'''
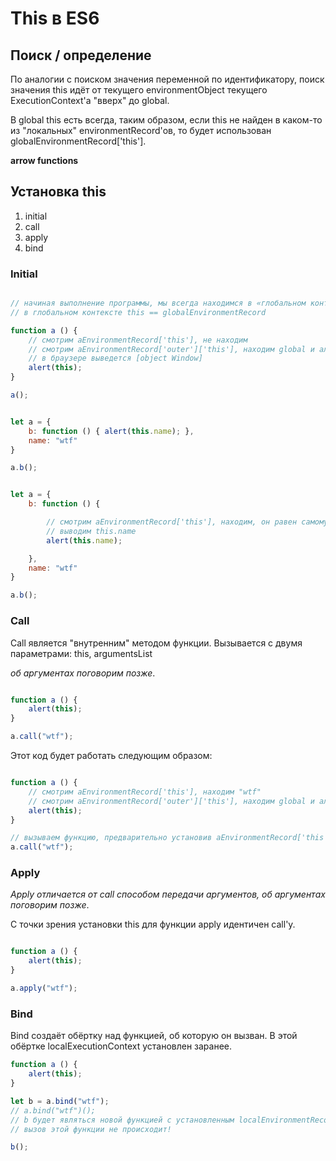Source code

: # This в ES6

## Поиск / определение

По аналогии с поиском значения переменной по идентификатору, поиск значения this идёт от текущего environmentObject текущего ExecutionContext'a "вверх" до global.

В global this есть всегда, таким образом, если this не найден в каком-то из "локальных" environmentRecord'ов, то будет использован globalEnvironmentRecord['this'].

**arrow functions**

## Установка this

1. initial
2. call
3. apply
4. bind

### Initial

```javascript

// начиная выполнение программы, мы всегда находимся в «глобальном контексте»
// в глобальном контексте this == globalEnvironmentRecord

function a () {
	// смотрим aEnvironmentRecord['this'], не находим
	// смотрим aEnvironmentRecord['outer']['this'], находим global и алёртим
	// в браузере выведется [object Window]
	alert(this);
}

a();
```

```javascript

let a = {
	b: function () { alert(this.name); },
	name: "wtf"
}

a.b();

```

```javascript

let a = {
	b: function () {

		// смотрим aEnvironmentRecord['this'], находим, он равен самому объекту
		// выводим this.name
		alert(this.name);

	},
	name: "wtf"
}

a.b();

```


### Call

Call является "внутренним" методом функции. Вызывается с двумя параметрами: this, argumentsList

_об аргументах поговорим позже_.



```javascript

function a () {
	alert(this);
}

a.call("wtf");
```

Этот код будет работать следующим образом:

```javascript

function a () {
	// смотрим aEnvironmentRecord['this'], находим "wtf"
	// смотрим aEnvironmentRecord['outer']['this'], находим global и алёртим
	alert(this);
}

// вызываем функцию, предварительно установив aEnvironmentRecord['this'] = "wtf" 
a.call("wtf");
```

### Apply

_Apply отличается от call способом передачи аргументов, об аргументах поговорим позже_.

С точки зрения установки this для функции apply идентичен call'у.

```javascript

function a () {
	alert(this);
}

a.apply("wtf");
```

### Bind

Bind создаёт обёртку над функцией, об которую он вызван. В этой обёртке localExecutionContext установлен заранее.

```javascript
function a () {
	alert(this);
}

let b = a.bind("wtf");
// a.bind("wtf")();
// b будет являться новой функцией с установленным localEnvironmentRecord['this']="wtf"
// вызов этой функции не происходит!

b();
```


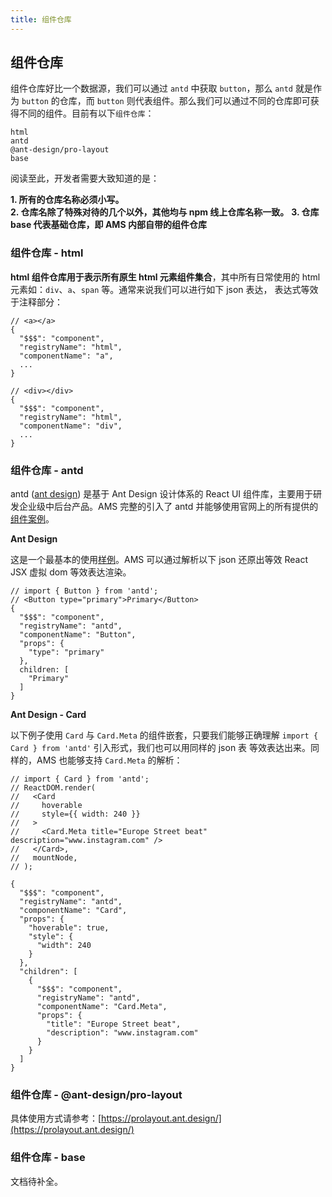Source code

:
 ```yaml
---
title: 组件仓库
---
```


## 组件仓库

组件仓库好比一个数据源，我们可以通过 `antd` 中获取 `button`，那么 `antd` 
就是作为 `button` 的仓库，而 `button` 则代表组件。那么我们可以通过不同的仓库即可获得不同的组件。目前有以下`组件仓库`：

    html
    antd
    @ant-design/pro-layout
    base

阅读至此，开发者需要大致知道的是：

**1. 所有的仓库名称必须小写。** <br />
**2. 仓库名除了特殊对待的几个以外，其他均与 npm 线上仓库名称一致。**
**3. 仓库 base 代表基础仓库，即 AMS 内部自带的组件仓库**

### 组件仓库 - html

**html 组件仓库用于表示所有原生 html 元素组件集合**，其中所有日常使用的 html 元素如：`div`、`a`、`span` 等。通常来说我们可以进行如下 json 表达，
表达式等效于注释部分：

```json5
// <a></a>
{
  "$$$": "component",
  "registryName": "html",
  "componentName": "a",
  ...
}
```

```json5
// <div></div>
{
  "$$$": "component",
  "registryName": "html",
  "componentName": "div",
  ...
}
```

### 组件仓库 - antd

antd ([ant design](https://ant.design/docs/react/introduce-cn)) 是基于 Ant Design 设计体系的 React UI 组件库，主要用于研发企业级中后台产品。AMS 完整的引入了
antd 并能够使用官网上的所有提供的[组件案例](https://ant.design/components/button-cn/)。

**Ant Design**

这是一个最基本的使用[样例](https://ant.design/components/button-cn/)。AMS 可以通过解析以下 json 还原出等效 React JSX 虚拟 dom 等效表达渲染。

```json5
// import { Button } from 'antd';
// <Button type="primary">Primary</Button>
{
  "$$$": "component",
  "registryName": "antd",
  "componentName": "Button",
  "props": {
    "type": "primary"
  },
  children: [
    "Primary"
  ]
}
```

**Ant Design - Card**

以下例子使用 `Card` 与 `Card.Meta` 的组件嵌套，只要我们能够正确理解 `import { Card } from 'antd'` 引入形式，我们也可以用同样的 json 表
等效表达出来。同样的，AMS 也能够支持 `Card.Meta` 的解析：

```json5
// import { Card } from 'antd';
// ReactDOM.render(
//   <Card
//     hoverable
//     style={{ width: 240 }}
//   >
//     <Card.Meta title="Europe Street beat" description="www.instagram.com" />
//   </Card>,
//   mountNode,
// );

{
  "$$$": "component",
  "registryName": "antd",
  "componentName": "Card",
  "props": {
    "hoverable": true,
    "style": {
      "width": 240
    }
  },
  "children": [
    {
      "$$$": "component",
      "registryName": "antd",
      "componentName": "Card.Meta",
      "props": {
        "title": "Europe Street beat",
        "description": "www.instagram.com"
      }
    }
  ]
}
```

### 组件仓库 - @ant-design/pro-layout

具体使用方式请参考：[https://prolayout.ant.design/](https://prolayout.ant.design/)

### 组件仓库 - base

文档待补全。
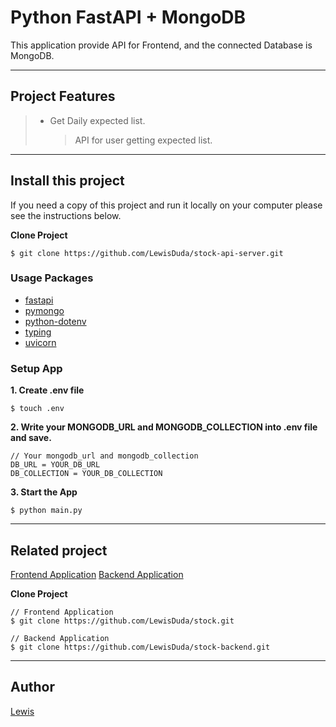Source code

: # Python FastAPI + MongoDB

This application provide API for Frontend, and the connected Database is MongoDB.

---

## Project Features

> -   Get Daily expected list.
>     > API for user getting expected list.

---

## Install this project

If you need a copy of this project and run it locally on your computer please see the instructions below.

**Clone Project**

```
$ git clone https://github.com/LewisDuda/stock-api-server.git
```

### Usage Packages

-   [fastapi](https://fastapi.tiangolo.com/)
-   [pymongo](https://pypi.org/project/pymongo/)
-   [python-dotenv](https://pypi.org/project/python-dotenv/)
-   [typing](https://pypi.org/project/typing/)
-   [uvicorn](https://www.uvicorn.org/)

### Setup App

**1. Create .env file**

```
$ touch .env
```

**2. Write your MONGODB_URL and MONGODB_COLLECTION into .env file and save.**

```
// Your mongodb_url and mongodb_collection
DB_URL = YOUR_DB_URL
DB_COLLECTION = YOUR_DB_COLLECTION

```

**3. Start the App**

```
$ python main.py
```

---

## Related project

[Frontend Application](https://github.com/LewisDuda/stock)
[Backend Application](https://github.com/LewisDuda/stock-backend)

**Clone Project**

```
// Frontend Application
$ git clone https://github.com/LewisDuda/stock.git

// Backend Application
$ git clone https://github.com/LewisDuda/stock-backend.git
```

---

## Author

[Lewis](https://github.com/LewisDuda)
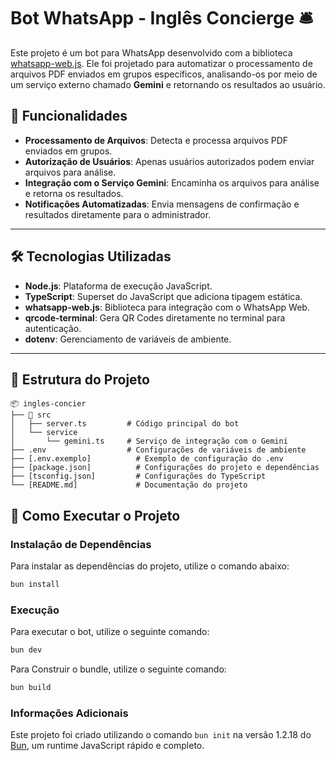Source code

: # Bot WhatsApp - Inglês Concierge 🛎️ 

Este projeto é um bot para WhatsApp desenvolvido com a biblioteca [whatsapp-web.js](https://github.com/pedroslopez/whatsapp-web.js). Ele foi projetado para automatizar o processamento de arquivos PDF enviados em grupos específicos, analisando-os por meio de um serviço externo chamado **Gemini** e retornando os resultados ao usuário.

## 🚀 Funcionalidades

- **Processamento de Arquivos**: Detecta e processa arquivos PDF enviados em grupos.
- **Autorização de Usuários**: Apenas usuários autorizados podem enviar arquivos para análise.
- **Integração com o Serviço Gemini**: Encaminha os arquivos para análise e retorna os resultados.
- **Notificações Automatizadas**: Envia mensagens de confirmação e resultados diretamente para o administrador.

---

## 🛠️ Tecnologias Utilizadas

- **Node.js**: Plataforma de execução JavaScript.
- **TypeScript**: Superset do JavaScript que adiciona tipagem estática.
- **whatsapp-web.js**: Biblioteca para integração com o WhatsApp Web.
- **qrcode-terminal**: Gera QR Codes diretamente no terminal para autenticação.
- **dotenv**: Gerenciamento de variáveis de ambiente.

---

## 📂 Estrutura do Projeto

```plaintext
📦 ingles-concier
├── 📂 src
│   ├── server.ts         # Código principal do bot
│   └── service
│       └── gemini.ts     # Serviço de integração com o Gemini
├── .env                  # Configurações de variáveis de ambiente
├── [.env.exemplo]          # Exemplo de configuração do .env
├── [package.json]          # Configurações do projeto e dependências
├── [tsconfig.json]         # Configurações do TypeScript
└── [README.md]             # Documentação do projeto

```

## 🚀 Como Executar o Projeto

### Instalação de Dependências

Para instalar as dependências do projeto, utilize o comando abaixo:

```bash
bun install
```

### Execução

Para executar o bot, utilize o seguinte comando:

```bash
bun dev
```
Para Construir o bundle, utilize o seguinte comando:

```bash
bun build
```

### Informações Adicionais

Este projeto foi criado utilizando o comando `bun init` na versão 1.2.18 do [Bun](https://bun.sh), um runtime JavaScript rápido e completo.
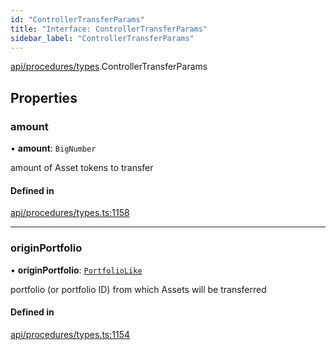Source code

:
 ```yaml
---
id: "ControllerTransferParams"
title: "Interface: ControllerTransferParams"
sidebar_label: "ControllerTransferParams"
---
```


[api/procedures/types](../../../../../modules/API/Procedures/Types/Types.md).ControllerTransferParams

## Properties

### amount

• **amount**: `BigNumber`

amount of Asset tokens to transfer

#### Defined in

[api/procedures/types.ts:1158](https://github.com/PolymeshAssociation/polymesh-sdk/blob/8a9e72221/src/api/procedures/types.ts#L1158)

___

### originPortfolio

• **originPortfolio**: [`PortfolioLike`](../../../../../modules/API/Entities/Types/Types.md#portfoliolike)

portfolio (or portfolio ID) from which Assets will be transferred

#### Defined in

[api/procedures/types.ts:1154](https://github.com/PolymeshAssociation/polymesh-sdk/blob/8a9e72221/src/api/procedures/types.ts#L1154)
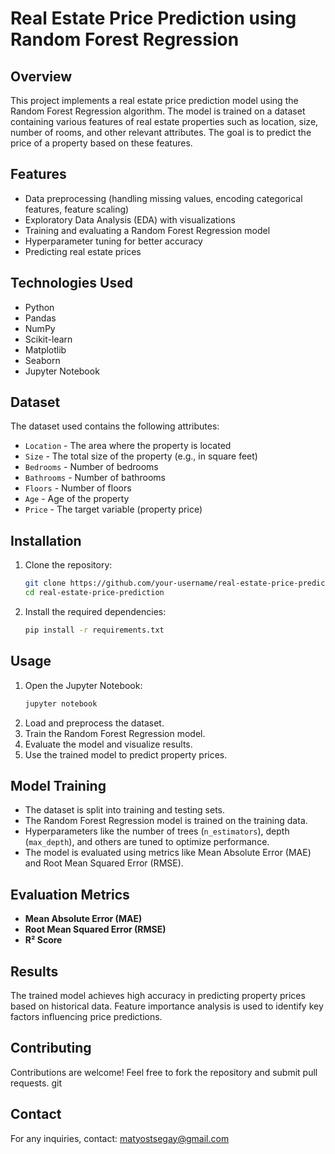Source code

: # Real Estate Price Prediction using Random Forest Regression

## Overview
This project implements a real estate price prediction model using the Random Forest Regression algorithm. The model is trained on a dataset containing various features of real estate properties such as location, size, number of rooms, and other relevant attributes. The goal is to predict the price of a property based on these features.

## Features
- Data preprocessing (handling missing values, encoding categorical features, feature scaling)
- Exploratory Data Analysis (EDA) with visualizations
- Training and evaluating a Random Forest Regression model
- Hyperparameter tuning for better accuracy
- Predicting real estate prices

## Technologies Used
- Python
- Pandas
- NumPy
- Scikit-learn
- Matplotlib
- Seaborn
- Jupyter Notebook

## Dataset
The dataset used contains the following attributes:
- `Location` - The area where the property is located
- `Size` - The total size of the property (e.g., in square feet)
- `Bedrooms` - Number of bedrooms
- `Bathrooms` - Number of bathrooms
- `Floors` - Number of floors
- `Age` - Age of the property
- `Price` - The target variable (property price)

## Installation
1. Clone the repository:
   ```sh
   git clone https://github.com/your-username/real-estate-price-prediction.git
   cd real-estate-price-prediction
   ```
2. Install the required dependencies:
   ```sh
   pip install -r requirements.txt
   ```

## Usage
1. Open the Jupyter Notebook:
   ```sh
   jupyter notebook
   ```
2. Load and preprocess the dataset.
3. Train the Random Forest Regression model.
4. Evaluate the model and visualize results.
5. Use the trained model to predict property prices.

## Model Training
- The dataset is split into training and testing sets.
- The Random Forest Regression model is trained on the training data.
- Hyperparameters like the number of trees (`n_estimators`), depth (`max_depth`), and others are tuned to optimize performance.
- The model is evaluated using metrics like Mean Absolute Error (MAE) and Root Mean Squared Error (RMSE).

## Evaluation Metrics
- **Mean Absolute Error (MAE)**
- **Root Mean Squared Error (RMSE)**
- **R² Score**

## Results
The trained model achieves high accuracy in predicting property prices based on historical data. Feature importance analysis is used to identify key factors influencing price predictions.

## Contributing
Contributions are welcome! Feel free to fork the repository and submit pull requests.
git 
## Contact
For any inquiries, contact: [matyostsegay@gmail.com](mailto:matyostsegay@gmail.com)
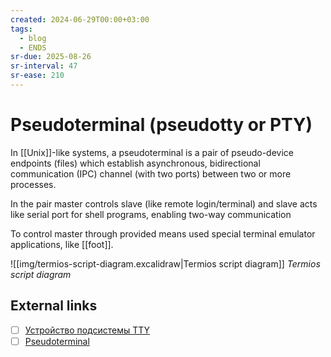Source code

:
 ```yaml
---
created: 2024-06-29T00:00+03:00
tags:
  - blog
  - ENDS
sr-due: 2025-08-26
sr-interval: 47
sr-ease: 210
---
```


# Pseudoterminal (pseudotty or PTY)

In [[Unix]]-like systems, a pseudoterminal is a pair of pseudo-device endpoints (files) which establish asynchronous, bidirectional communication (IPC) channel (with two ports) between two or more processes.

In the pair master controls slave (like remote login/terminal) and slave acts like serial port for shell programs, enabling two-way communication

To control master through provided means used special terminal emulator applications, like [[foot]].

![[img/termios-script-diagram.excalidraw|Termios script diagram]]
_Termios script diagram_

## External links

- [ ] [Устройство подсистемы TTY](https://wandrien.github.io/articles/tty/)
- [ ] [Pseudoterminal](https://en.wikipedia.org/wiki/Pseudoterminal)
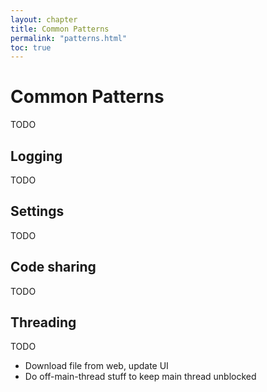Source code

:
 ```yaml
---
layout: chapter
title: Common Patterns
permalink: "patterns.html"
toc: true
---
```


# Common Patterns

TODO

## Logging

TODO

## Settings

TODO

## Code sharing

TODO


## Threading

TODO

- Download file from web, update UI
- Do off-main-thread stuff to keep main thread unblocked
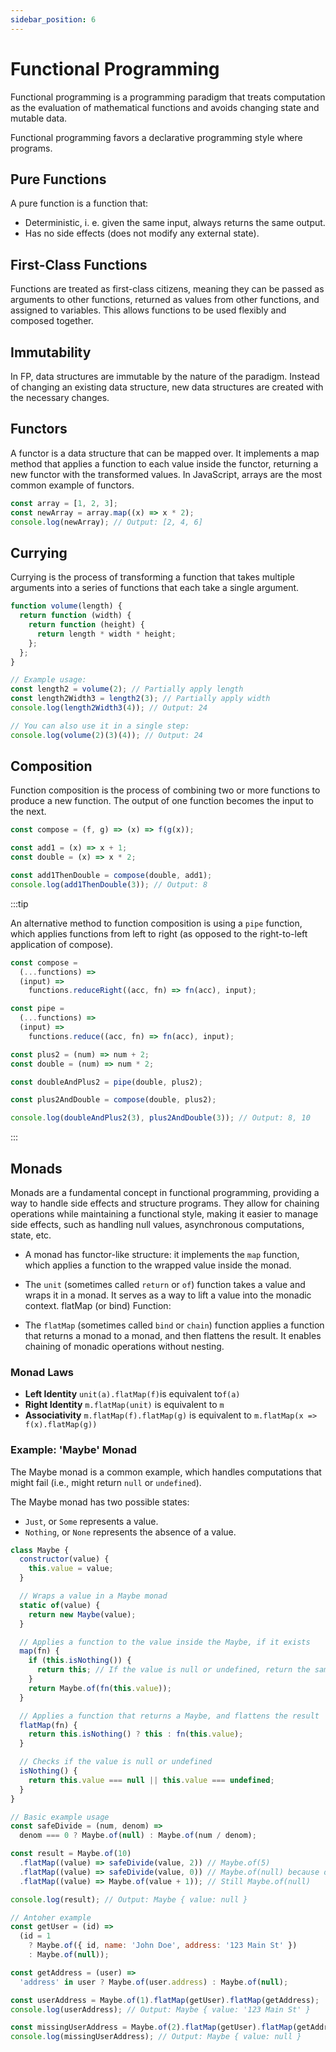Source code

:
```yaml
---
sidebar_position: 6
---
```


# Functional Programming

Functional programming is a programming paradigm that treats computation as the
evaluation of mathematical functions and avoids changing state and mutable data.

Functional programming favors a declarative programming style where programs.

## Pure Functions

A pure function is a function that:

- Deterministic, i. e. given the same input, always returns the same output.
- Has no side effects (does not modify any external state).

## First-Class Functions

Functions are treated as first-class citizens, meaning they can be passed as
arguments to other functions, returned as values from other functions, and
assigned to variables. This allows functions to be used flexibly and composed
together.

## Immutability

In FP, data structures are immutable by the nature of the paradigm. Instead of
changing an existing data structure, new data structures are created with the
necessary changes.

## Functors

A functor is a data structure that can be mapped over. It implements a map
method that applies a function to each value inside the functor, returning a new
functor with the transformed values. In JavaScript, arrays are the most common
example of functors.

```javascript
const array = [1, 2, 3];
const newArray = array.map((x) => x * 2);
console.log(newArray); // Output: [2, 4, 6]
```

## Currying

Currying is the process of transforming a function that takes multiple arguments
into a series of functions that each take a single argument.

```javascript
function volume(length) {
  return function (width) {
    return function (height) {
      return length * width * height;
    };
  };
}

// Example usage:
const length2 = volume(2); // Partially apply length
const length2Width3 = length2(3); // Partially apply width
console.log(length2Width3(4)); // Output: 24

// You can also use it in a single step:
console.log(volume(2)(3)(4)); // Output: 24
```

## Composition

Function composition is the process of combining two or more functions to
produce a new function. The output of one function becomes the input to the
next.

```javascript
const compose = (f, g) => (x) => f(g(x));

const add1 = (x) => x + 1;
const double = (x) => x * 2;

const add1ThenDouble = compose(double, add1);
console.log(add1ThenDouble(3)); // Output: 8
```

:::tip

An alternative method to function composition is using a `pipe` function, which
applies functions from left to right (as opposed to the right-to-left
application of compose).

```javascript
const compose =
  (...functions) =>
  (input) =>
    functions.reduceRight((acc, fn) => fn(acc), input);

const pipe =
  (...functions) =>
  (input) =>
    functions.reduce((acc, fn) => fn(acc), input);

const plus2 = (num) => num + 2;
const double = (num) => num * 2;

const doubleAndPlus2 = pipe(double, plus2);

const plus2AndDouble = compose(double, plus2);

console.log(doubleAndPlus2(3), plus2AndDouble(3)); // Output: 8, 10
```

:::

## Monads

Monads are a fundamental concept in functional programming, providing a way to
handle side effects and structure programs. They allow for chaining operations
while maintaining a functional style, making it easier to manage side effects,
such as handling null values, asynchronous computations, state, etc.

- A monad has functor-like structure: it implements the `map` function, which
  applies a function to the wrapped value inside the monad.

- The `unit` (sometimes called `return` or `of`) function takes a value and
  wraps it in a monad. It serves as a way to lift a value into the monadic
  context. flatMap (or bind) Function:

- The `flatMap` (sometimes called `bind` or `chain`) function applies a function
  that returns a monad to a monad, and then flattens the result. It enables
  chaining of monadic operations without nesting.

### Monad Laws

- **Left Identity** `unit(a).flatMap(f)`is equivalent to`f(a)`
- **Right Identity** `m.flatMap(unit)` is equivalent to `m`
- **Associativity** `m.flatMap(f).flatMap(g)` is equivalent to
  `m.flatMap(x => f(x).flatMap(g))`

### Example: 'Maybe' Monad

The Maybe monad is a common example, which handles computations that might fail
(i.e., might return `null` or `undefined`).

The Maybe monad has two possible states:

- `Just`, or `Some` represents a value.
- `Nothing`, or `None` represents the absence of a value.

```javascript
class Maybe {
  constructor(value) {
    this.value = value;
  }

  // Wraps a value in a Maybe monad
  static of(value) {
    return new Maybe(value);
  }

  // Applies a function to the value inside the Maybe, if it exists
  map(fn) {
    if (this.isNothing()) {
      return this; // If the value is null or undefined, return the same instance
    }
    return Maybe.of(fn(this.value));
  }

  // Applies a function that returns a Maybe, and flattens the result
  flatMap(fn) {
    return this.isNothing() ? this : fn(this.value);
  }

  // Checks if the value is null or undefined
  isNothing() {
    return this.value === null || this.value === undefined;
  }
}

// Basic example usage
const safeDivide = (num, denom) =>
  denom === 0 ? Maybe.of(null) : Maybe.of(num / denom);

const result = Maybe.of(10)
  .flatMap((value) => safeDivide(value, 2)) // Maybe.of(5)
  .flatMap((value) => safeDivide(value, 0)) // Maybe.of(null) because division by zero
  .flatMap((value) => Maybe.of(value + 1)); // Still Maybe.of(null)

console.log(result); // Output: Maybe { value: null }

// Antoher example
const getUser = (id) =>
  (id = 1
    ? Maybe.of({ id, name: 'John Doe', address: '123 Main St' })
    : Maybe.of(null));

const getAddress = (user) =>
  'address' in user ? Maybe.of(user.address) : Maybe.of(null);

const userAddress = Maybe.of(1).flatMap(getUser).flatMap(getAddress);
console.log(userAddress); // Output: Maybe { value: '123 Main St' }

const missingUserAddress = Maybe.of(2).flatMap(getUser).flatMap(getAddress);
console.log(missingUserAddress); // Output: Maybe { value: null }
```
'''
## Work to be completed:
Which lines of the data above contain the string "from"? Copy each of them.

## Written response:
// import { Button } from 'antd';
以下例子使用 `Card` 与 `Card.Meta` 的组件嵌套，只要我们能够正确理解 `import { Card } from 'antd'` 引入形式，我们也可以用同样的 json 表
// import { Card } from 'antd';
portfolio (or portfolio ID) from which Assets will be transferred
- Download file from web, update UI
arguments to other functions, returned as values from other functions, and
applies functions from left to right (as opposed to the right-to-left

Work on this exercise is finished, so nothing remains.